### WORK TO BE COMPLETED
Below are some entries. Repeat exactly the lines from the one with "- [x] Created PaymentFlexibility" through the one with "- [x] Integrated component into Formation Kickstart", and only those.

(Stored data entries)
★ ★ ★ ★ ★
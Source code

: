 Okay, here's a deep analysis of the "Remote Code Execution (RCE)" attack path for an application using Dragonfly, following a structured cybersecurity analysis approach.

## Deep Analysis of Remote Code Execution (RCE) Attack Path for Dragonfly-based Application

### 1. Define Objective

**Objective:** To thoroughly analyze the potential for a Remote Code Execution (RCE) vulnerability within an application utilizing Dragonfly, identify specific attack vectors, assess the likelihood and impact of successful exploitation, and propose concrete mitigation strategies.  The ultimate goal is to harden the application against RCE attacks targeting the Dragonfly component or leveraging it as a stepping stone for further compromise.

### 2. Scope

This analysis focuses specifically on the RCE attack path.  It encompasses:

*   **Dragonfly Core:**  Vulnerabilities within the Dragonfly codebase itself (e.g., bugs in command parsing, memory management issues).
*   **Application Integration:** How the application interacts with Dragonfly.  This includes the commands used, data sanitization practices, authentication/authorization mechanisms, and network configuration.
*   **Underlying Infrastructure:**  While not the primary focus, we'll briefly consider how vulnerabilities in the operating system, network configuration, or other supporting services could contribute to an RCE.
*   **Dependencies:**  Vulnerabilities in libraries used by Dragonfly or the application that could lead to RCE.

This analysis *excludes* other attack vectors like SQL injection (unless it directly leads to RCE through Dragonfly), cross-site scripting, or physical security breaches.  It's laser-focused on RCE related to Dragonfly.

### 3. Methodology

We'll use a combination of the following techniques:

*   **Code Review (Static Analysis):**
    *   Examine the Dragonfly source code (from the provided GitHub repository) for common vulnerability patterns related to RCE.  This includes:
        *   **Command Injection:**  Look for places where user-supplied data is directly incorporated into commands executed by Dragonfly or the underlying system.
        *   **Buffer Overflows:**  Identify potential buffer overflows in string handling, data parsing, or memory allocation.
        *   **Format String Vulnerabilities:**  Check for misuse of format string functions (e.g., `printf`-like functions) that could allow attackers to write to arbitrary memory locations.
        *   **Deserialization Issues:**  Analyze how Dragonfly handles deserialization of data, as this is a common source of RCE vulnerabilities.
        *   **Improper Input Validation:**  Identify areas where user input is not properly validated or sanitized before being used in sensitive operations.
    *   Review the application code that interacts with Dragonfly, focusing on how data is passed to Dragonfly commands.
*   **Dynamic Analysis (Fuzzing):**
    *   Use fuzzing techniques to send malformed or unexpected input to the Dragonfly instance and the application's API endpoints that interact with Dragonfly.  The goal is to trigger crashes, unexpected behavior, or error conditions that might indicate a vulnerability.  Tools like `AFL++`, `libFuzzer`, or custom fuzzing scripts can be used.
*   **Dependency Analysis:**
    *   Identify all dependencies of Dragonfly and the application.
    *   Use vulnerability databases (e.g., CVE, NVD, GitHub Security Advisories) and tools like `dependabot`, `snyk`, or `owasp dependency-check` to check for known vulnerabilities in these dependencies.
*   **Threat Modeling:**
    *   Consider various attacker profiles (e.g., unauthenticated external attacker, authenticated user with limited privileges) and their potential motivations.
★ ★ ★ ★ ★
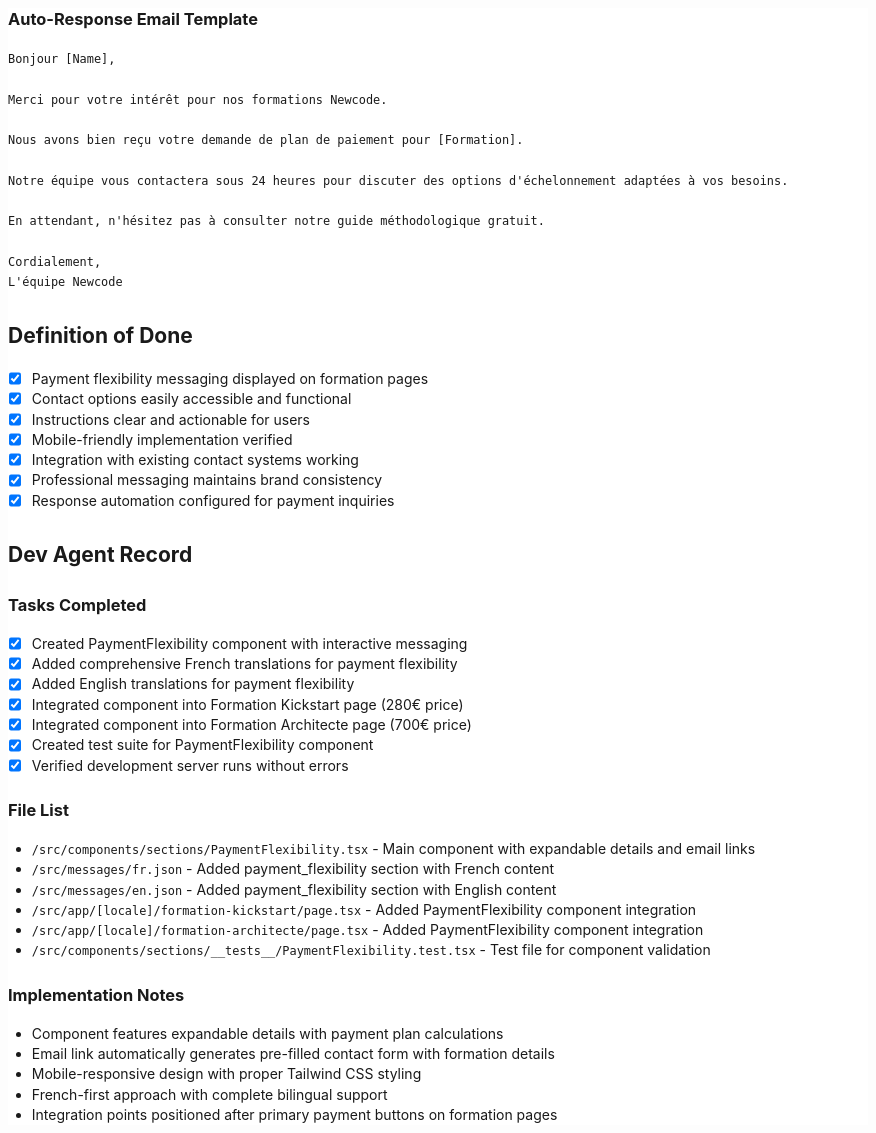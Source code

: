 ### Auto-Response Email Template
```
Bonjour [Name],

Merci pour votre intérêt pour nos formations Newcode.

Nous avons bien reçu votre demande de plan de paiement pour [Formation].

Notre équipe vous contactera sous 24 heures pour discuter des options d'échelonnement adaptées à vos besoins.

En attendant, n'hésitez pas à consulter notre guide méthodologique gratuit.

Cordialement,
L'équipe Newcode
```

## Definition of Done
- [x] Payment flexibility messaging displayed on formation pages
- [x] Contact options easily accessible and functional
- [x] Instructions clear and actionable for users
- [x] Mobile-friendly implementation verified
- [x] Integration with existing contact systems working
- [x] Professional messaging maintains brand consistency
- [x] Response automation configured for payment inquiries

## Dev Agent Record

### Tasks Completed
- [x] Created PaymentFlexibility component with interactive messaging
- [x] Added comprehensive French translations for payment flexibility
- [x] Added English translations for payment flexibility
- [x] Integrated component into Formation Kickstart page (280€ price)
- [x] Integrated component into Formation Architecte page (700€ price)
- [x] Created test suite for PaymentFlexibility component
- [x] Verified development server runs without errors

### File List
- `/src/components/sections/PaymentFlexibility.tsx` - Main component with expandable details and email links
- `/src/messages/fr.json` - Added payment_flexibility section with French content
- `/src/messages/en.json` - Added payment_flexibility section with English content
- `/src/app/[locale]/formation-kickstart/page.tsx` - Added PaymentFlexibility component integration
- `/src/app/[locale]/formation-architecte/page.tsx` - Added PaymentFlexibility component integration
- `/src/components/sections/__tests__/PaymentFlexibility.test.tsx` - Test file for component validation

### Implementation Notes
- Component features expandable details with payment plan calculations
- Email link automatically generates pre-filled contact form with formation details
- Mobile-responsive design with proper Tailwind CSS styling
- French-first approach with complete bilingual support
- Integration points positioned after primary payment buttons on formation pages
★ ★ ★ ★ ★
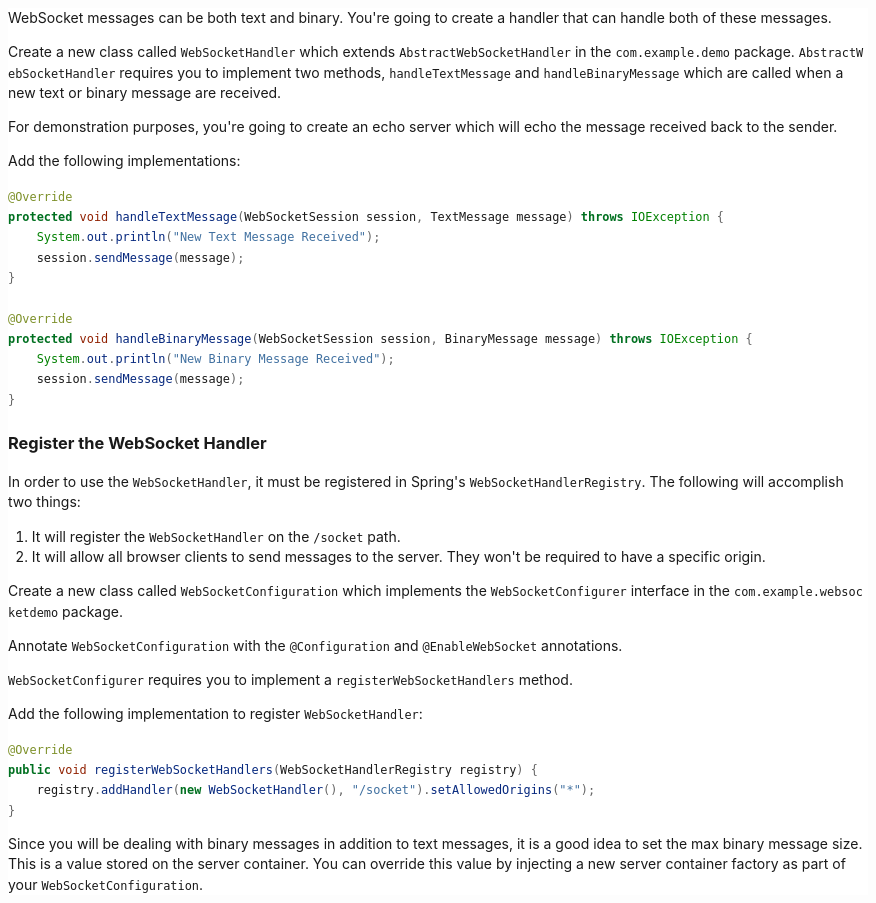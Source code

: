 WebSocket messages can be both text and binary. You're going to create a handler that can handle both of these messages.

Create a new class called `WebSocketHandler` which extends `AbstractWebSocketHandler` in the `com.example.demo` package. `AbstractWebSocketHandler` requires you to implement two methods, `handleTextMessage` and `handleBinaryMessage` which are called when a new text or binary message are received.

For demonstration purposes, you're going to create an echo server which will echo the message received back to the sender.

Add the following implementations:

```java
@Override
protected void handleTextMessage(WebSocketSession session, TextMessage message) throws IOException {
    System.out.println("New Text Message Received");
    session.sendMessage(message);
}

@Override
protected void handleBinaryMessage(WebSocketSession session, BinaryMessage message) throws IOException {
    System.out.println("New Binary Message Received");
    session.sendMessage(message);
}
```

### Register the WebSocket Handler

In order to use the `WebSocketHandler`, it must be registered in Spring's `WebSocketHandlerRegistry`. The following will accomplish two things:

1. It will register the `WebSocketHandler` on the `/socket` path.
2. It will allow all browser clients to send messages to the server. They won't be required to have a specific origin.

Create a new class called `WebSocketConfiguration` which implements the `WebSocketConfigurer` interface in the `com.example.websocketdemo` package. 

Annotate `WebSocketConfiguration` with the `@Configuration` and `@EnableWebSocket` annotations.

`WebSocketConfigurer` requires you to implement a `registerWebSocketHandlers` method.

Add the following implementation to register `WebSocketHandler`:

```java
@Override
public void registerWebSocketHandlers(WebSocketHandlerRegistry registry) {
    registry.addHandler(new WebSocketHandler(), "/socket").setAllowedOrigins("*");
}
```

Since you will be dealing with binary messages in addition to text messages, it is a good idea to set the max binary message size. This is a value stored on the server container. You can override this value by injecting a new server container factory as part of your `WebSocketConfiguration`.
★ ★ ★ ★ ★
### RESPONSE AREA
- [x] Created PaymentFlexibility component with interactive messaging
- [x] Added comprehensive French translations for payment flexibility
- [x] Added English translations for payment flexibility
- [x] Integrated component into Formation Kickstart page (280€ price)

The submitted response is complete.